De resto, a progressiva transferência de competências para os municípios, sem a criação de condições para a sua concretização, tem tornado patentes estas assimetrias, sendo ainda frequente encontrar:

  • escolas e jardins de infância que nunca mereceram uma intervenção adequada que permitisse a sua adaptabilidade às novas exigências da escola e da educação;
  • estabelecimentos que têm vivido em verdadeira penúria de recursos materiais e financeiros e cuja solução parece ser, agora, o seu encerramento;
  • transportes escolares desadequados aos horários e ao regime de funcionamento das escolas, obrigando as crianças e os jovens a grandes sacrifícios;
  • carência de pessoal auxiliar de acção educativa;
  • insuficiência de uma acção social escolar que não responde de forma satisfatória às necessidades crescentes de um país em que o empobrecimento das famílias tem crescido muito.

Neste contexto, a FENPROF defende que a passagem de mais competências para as autarquias deve ser antecedida de uma avaliação séria sobre a concretização das anteriormente transferidas. Simultaneamente, a FENPROF reafirma que:

  • A descentralização do sistema educativo e da sua administração exigem a criação de Conselhos Locais de Educação que sejam espaços de participação de toda a comunidade educativa e dos órgãos autárquicos, com efectivos poderes e meios para a gestão de importantes aspectos do sistema educativo;
  • O caminho da descentralização exige a aprovação de uma Lei sobre a autonomia e financiamento das escolas que transfira efectivos poderes para os órgãos próprios dos estabelecimentos de ensino e dos Conselhos Locais de Educação, delimite claramente competências e estabeleça regras claras, universais e transparentes para o financiamento das escolas;
  • A descentralização do sistema educativo não pode ser um processo em que o ME e o Governo tentam desresponsabilizar-se do financiamento das escolas, passando para outros o odioso das dificuldades, mas continuando a concentrar as decisões relativas à organização das escolas. Essas sim, assumidas localmente, podem induzir melhorias no sistema educativo e na qualidade das aprendizagens das crianças e jovens;
  • A transferência de competências para as autarquias locais, no domínio da educação, deve sempre prosseguir o objectivo de melhorar a resposta da Escola Pública e ser acompanhada das condições financeiras adequadas à sua concretização;
  • Rejeita em absoluto a transferência de qualquer competência para os municípios relativa ao pessoal docente, designadamente o seu recrutamento, salários, carreiras, avaliação do desempenho, o exercício da acção disciplinar, ou qualquer outra tutela.

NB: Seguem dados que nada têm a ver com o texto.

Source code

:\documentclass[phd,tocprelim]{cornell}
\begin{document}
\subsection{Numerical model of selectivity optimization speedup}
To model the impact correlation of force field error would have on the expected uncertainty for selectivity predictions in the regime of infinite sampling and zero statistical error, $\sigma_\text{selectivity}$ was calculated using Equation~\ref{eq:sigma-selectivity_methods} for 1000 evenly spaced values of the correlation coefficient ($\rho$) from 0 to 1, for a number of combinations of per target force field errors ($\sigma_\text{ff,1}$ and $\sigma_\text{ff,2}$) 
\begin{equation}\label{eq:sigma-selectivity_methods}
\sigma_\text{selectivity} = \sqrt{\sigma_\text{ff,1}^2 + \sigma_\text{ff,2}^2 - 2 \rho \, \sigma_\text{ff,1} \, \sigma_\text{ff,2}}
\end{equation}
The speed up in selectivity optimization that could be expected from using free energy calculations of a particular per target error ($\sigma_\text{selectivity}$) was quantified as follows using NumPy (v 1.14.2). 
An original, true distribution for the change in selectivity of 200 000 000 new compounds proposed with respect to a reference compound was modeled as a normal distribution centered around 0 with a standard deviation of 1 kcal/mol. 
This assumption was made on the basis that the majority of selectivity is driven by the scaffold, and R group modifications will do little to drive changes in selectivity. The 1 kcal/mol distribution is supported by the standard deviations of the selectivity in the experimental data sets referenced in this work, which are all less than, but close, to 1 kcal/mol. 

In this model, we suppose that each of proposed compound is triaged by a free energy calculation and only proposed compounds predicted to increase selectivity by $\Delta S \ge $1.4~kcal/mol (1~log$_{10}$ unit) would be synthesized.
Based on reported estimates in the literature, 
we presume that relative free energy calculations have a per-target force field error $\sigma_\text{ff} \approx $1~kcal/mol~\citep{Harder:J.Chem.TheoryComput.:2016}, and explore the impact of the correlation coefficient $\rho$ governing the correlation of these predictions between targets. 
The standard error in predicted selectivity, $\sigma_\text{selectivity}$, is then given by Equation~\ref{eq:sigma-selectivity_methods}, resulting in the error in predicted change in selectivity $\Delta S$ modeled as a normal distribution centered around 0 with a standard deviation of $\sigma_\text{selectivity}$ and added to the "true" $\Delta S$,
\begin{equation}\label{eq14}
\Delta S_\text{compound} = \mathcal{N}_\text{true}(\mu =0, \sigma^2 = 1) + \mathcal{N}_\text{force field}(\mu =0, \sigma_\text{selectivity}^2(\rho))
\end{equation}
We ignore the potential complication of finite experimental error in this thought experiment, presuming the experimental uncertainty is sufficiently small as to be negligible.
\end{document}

É de recordar que foi na sequência de grandes acções de luta desenvolvidas pelos professores e educadores contra a possibilidade de os municípios virem a tutelar a sua actividade, que a Assembleia da República retirou da Proposta de Lei do Governo para o Orçamento de Estado de 1983, o artigo que previa a transferência de competências para as câmaras municipais relacionadas com o pessoal docente, em que se incluíam o pagamento de salários e o exercício de acção disciplinar.

Por fim, a FENPROF manifesta a sua discordância pela forma como o actual processo está a ser discutido entre o ME e a ANMP, exigindo participar nas negociações em curso, enquanto legítima representante dos professores e educadores e organização empenhada em melhorar o funcionamento, a organização e a qualidade das múltiplas respostas que deverão ser dadas pela Escola Pública. A FENPROF declara-se, ainda, disponível para mobilizar os docentes caso se torne necessário lutar contra qualquer tentativa de transferir a sua tutela para as Câmaras Municipais.